In a small spot near the Dallas Farmers Market, two veterans of Tei-An are serving astoundingly delicious, regional Thai street food unlike anyplace else in D-FW.

It’s easy to miss this small storefront, just across the street from the Shed at the Dallas Farmers Market. And so far, it looks like most people have: Every time I’ve gone to Ka-Tip Thai Street Food, even during the peak pandemonium of a Saturday afternoon at the farmers market, I was just about the only one there.
But what is taking shape behind Ka-Tip’s tinted glass windows is one of the most exciting new restaurants in the city. George Kaiho and his wife, Yuyee Sakpanichkul Kaiho — two veterans of Tei-An, Dallas’ lauded Japanese restaurant — have put together a menu of astoundingly delicious, unadulterated regional Thai dishes unlike any I have found in D-FW.

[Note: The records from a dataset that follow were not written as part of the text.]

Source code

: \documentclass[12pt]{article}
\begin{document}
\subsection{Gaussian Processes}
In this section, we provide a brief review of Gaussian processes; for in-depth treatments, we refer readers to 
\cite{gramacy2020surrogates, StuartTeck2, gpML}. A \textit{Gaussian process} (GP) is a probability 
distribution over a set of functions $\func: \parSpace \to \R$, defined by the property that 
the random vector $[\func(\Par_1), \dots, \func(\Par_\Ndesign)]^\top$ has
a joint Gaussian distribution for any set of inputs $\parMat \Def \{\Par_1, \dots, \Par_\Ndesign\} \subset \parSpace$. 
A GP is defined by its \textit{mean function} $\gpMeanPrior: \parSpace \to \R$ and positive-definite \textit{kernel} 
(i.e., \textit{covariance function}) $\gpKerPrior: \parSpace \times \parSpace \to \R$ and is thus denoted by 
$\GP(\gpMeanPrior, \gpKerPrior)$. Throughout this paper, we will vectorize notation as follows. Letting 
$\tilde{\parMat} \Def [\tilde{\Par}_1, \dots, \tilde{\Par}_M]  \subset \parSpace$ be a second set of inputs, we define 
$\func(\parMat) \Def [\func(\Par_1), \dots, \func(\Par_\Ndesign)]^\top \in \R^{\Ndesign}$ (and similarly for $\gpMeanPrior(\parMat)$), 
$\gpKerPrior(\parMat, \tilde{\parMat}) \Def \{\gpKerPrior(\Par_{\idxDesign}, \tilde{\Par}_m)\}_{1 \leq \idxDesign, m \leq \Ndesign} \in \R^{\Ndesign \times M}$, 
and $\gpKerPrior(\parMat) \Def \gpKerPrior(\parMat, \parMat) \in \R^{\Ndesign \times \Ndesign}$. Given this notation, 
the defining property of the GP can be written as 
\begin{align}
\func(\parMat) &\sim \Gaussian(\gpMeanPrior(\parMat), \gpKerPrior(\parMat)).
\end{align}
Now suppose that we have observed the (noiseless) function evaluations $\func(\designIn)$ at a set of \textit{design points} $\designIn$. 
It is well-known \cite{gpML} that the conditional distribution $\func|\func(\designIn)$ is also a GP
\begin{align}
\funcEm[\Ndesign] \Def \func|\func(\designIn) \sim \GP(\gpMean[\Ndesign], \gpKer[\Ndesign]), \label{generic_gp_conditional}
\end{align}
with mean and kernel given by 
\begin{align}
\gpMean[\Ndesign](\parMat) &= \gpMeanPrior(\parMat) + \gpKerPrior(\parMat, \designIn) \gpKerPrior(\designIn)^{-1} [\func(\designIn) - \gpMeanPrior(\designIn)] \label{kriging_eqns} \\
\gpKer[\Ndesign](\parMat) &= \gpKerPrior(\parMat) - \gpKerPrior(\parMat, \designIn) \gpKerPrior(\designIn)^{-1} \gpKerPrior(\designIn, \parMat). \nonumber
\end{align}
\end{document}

This is the food Yuyee grew up eating in Bangkok, which she reproduces here with flawless technique, farmers market produce and key ingredients sent directly from her mother in Thailand. Order at the counter, grab a sunny yellow chair in the small dining room and prepare to have your mind blown: Even the dishes you thought you knew — hot-and-sour tom yum soup, pad Thai, a simple green papaya salad — taste like they’ve been shaken to life with a riot of new flavors.
Fiery, funky, sprightly with fresh herbs and rippling with complexity — this is food that will haunt you until you return to eat it again and again. In a city where Thai fare tends to be too sweet, too bland and too carelessly made, Ka-Tip is a small treasure.